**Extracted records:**
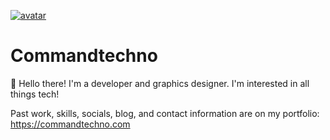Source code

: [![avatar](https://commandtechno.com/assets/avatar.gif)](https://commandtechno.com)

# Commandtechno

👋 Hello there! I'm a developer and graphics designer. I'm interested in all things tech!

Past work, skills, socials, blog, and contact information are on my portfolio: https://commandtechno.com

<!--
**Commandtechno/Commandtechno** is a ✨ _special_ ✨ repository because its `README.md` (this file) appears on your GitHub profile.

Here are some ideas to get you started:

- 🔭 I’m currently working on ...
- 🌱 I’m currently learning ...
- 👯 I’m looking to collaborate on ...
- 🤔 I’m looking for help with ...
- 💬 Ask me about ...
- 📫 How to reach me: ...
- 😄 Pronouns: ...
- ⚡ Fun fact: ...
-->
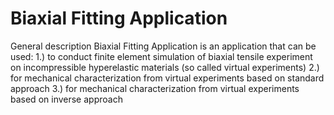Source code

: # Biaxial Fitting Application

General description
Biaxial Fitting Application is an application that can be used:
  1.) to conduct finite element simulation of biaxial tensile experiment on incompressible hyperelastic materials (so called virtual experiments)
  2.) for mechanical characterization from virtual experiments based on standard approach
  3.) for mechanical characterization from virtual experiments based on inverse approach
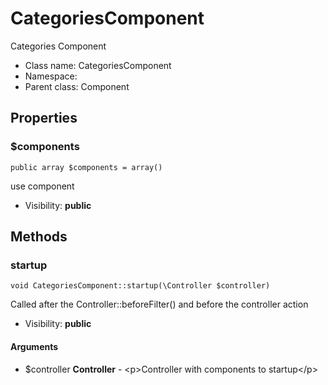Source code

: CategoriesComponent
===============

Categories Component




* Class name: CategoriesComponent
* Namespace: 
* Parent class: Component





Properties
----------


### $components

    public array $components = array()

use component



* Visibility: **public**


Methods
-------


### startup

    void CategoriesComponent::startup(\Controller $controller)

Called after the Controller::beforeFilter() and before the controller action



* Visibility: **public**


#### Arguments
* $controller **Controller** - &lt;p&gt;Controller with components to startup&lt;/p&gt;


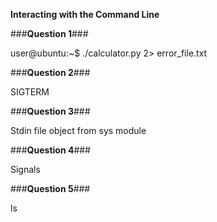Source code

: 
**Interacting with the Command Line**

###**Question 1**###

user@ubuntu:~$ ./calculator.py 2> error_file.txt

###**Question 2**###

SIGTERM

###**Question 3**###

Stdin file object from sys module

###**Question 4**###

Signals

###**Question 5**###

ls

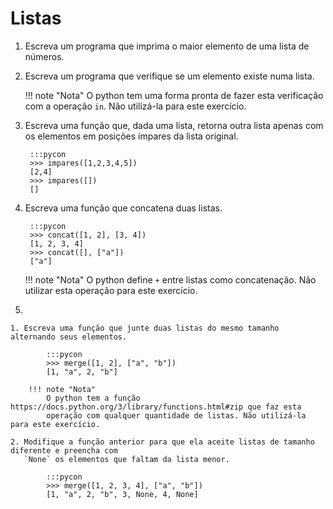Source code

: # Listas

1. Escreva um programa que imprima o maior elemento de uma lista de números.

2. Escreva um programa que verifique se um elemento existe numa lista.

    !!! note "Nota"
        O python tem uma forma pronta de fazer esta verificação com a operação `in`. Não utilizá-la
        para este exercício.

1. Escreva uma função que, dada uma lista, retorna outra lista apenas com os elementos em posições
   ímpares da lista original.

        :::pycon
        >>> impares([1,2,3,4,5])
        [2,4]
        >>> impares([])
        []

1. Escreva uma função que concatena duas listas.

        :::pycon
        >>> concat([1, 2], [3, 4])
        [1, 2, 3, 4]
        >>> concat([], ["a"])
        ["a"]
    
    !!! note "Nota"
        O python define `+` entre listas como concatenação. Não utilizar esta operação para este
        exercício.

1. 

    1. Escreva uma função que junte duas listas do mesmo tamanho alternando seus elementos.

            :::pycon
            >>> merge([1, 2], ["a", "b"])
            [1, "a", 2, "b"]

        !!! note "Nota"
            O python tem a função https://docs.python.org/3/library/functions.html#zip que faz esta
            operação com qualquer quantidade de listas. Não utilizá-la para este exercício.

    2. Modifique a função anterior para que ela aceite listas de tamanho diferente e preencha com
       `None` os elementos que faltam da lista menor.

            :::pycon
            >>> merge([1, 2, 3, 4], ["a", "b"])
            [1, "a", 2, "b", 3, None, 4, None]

**Task objective:**
Search the records above for "None" and copy every line that has it.

**Answer for the task:**
       `None` os elementos que faltam da lista menor.
            [1, "a", 2, "b", 3, None, 4, None]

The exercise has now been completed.